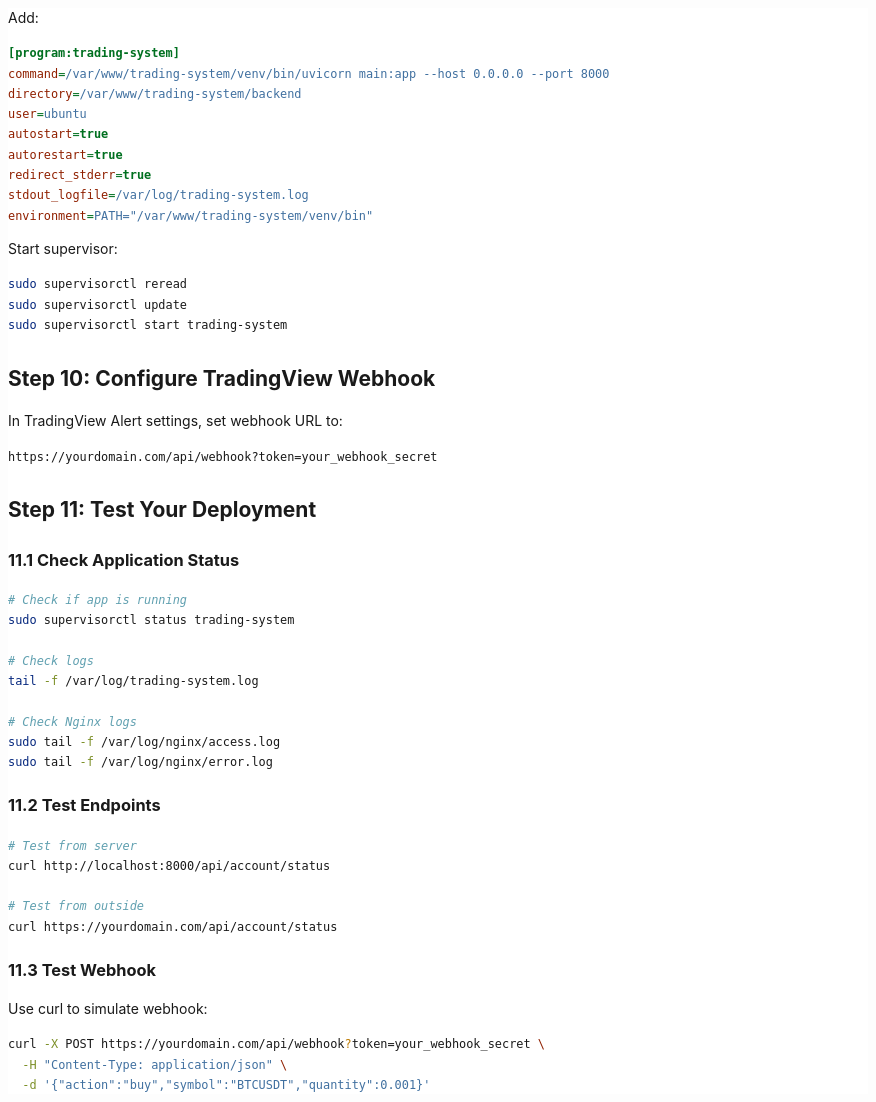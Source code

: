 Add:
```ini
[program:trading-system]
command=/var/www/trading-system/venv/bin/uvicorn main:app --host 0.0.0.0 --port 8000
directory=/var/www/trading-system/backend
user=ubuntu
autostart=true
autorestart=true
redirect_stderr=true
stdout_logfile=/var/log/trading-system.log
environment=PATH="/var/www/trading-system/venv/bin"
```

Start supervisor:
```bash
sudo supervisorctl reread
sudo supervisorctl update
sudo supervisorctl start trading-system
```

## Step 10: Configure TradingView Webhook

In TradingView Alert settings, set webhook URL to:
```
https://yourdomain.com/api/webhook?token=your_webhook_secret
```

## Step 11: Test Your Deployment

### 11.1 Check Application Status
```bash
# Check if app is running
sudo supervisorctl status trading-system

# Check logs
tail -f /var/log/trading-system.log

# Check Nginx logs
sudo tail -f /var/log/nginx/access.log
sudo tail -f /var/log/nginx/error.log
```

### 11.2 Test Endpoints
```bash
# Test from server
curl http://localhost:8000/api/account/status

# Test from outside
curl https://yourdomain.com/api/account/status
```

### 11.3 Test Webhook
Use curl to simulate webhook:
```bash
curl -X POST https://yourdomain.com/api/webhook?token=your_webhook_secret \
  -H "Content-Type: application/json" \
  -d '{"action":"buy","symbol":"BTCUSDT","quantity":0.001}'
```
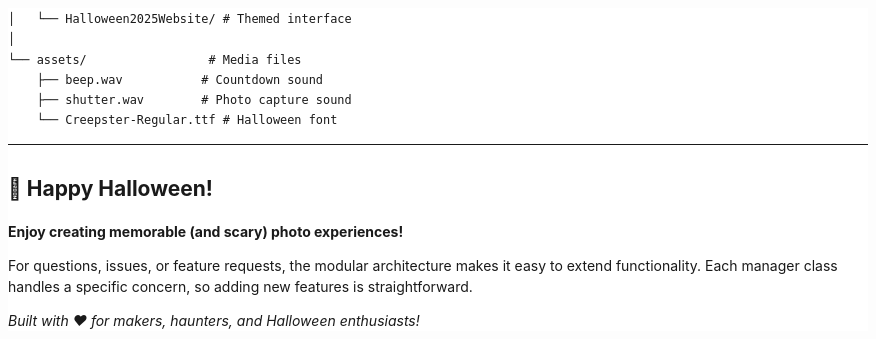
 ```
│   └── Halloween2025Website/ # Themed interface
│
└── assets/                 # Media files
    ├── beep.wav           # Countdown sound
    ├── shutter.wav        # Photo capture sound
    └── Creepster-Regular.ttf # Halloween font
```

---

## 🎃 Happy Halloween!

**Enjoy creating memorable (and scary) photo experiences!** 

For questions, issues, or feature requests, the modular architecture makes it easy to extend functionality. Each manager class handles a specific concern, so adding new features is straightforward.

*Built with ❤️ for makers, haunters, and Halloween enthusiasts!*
------------------------------------------------
Take the material above from its first line through the line holding "scary) photo experiences!**" and set it down exactly, without the pictures.

# Written solution
Source code

: Add:
```ini
[program:trading-system]
command=/var/www/trading-system/venv/bin/uvicorn main:app --host 0.0.0.0 --port 8000
directory=/var/www/trading-system/backend
user=ubuntu
autostart=true
autorestart=true
redirect_stderr=true
stdout_logfile=/var/log/trading-system.log
environment=PATH="/var/www/trading-system/venv/bin"
```

Start supervisor:
```bash
sudo supervisorctl reread
sudo supervisorctl update
sudo supervisorctl start trading-system
```

## Step 10: Configure TradingView Webhook

In TradingView Alert settings, set webhook URL to:
```
https://yourdomain.com/api/webhook?token=your_webhook_secret
```

## Step 11: Test Your Deployment

### 11.1 Check Application Status
```bash
# Check if app is running
sudo supervisorctl status trading-system

# Check logs
tail -f /var/log/trading-system.log

# Check Nginx logs
sudo tail -f /var/log/nginx/access.log
sudo tail -f /var/log/nginx/error.log
```

### 11.2 Test Endpoints
```bash
# Test from server
curl http://localhost:8000/api/account/status

# Test from outside
curl https://yourdomain.com/api/account/status
```

### 11.3 Test Webhook
Use curl to simulate webhook:
```bash
curl -X POST https://yourdomain.com/api/webhook?token=your_webhook_secret \
  -H "Content-Type: application/json" \
  -d '{"action":"buy","symbol":"BTCUSDT","quantity":0.001}'
```
 ```
│   └── Halloween2025Website/ # Themed interface
│
└── assets/                 # Media files
    ├── beep.wav           # Countdown sound
    ├── shutter.wav        # Photo capture sound
    └── Creepster-Regular.ttf # Halloween font
```

---

## 🎃 Happy Halloween!

**Enjoy creating memorable (and scary) photo experiences!** 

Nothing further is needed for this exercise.